◆ THE PROBLEM:
Return all the entries below exactly as they were given.

◆ INPUT RECORDS:
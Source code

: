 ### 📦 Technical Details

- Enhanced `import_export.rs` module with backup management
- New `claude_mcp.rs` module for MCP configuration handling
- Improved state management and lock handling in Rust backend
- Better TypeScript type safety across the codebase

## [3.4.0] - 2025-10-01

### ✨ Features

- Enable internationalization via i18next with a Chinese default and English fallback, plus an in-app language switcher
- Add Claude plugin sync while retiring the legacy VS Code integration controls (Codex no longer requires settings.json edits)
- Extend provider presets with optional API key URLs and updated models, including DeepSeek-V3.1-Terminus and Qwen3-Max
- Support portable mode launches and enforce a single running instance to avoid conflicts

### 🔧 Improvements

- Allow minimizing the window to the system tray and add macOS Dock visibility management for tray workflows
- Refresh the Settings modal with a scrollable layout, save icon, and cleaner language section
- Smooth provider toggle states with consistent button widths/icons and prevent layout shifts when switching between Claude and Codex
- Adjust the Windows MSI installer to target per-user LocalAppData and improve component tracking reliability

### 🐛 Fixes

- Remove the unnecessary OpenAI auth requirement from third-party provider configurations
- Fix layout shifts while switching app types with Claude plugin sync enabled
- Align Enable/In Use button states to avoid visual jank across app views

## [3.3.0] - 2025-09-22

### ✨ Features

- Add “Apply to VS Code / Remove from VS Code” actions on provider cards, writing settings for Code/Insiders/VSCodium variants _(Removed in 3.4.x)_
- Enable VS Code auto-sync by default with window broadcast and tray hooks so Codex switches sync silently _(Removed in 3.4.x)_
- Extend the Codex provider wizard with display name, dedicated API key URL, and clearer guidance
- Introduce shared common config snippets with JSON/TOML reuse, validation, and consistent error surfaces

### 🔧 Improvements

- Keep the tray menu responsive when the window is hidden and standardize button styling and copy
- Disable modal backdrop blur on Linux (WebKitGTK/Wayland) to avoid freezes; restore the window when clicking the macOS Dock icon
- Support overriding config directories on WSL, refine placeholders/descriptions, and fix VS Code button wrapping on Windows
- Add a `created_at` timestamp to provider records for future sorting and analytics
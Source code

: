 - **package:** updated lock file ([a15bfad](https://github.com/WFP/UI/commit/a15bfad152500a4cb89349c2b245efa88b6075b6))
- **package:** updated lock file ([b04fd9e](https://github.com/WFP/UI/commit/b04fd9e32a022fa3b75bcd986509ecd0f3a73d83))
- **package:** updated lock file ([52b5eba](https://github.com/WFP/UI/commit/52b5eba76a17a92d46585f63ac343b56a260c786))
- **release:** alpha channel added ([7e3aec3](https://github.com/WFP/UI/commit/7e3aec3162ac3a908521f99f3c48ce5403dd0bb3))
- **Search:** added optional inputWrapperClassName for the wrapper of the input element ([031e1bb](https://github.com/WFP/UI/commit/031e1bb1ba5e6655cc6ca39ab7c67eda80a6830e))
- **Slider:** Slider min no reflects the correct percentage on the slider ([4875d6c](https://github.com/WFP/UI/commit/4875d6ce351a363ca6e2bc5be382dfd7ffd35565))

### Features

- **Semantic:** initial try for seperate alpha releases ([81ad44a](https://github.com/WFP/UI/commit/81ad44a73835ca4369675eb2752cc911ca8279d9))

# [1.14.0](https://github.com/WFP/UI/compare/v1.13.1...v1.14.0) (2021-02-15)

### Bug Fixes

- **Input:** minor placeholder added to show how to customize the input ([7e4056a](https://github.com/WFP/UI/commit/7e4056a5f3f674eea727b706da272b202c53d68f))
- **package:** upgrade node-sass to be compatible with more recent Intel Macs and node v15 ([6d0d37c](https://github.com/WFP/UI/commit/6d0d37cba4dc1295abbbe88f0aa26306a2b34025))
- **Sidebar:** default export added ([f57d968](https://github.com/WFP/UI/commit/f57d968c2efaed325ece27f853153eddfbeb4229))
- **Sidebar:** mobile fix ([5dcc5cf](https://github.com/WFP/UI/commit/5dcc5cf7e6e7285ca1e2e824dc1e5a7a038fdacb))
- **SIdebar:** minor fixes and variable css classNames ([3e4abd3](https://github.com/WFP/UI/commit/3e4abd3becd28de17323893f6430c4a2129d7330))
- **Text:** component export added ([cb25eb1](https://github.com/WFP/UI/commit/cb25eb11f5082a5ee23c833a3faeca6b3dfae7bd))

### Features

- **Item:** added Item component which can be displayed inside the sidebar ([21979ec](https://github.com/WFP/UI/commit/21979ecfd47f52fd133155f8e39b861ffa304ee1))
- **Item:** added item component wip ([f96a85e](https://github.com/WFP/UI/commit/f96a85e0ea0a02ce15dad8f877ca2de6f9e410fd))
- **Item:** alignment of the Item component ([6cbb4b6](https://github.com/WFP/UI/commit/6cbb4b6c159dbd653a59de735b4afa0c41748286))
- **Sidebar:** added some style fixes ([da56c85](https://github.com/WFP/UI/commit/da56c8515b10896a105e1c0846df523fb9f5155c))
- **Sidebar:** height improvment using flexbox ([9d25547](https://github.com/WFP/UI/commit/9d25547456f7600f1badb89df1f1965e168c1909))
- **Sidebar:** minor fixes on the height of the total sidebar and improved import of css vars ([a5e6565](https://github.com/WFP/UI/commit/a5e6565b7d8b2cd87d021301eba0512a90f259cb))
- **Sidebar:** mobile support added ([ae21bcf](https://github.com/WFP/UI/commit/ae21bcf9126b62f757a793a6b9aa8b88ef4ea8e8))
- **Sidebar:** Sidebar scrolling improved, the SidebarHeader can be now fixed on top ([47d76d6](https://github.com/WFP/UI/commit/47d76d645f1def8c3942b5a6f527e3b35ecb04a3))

◆ TASK SOLUTION:
Source code

: ### 📦 Technical Details

- Enhanced `import_export.rs` module with backup management
- New `claude_mcp.rs` module for MCP configuration handling
- Improved state management and lock handling in Rust backend
- Better TypeScript type safety across the codebase

## [3.4.0] - 2025-10-01

### ✨ Features

- Enable internationalization via i18next with a Chinese default and English fallback, plus an in-app language switcher
- Add Claude plugin sync while retiring the legacy VS Code integration controls (Codex no longer requires settings.json edits)
- Extend provider presets with optional API key URLs and updated models, including DeepSeek-V3.1-Terminus and Qwen3-Max
- Support portable mode launches and enforce a single running instance to avoid conflicts

### 🔧 Improvements

- Allow minimizing the window to the system tray and add macOS Dock visibility management for tray workflows
- Refresh the Settings modal with a scrollable layout, save icon, and cleaner language section
- Smooth provider toggle states with consistent button widths/icons and prevent layout shifts when switching between Claude and Codex
- Adjust the Windows MSI installer to target per-user LocalAppData and improve component tracking reliability

### 🐛 Fixes

- Remove the unnecessary OpenAI auth requirement from third-party provider configurations
- Fix layout shifts while switching app types with Claude plugin sync enabled
- Align Enable/In Use button states to avoid visual jank across app views

## [3.3.0] - 2025-09-22

### ✨ Features

- Add “Apply to VS Code / Remove from VS Code” actions on provider cards, writing settings for Code/Insiders/VSCodium variants _(Removed in 3.4.x)_
- Enable VS Code auto-sync by default with window broadcast and tray hooks so Codex switches sync silently _(Removed in 3.4.x)_
- Extend the Codex provider wizard with display name, dedicated API key URL, and clearer guidance
- Introduce shared common config snippets with JSON/TOML reuse, validation, and consistent error surfaces

### 🔧 Improvements

- Keep the tray menu responsive when the window is hidden and standardize button styling and copy
- Disable modal backdrop blur on Linux (WebKitGTK/Wayland) to avoid freezes; restore the window when clicking the macOS Dock icon
- Support overriding config directories on WSL, refine placeholders/descriptions, and fix VS Code button wrapping on Windows
- Add a `created_at` timestamp to provider records for future sorting and analytics
Source code

: - **package:** updated lock file ([a15bfad](https://github.com/WFP/UI/commit/a15bfad152500a4cb89349c2b245efa88b6075b6))
- **package:** updated lock file ([b04fd9e](https://github.com/WFP/UI/commit/b04fd9e32a022fa3b75bcd986509ecd0f3a73d83))
- **package:** updated lock file ([52b5eba](https://github.com/WFP/UI/commit/52b5eba76a17a92d46585f63ac343b56a260c786))
- **release:** alpha channel added ([7e3aec3](https://github.com/WFP/UI/commit/7e3aec3162ac3a908521f99f3c48ce5403dd0bb3))
- **Search:** added optional inputWrapperClassName for the wrapper of the input element ([031e1bb](https://github.com/WFP/UI/commit/031e1bb1ba5e6655cc6ca39ab7c67eda80a6830e))
- **Slider:** Slider min no reflects the correct percentage on the slider ([4875d6c](https://github.com/WFP/UI/commit/4875d6ce351a363ca6e2bc5be382dfd7ffd35565))

### Features

- **Semantic:** initial try for seperate alpha releases ([81ad44a](https://github.com/WFP/UI/commit/81ad44a73835ca4369675eb2752cc911ca8279d9))

# [1.14.0](https://github.com/WFP/UI/compare/v1.13.1...v1.14.0) (2021-02-15)

### Bug Fixes

- **Input:** minor placeholder added to show how to customize the input ([7e4056a](https://github.com/WFP/UI/commit/7e4056a5f3f674eea727b706da272b202c53d68f))
- **package:** upgrade node-sass to be compatible with more recent Intel Macs and node v15 ([6d0d37c](https://github.com/WFP/UI/commit/6d0d37cba4dc1295abbbe88f0aa26306a2b34025))
- **Sidebar:** default export added ([f57d968](https://github.com/WFP/UI/commit/f57d968c2efaed325ece27f853153eddfbeb4229))
- **Sidebar:** mobile fix ([5dcc5cf](https://github.com/WFP/UI/commit/5dcc5cf7e6e7285ca1e2e824dc1e5a7a038fdacb))
- **SIdebar:** minor fixes and variable css classNames ([3e4abd3](https://github.com/WFP/UI/commit/3e4abd3becd28de17323893f6430c4a2129d7330))
- **Text:** component export added ([cb25eb1](https://github.com/WFP/UI/commit/cb25eb11f5082a5ee23c833a3faeca6b3dfae7bd))

### Features

- **Item:** added Item component which can be displayed inside the sidebar ([21979ec](https://github.com/WFP/UI/commit/21979ecfd47f52fd133155f8e39b861ffa304ee1))
- **Item:** added item component wip ([f96a85e](https://github.com/WFP/UI/commit/f96a85e0ea0a02ce15dad8f877ca2de6f9e410fd))
- **Item:** alignment of the Item component ([6cbb4b6](https://github.com/WFP/UI/commit/6cbb4b6c159dbd653a59de735b4afa0c41748286))
- **Sidebar:** added some style fixes ([da56c85](https://github.com/WFP/UI/commit/da56c8515b10896a105e1c0846df523fb9f5155c))
- **Sidebar:** height improvment using flexbox ([9d25547](https://github.com/WFP/UI/commit/9d25547456f7600f1badb89df1f1965e168c1909))
- **Sidebar:** minor fixes on the height of the total sidebar and improved import of css vars ([a5e6565](https://github.com/WFP/UI/commit/a5e6565b7d8b2cd87d021301eba0512a90f259cb))
- **Sidebar:** mobile support added ([ae21bcf](https://github.com/WFP/UI/commit/ae21bcf9126b62f757a793a6b9aa8b88ef4ea8e8))
- **Sidebar:** Sidebar scrolling improved, the SidebarHeader can be now fixed on top ([47d76d6](https://github.com/WFP/UI/commit/47d76d645f1def8c3942b5a6f527e3b35ecb04a3))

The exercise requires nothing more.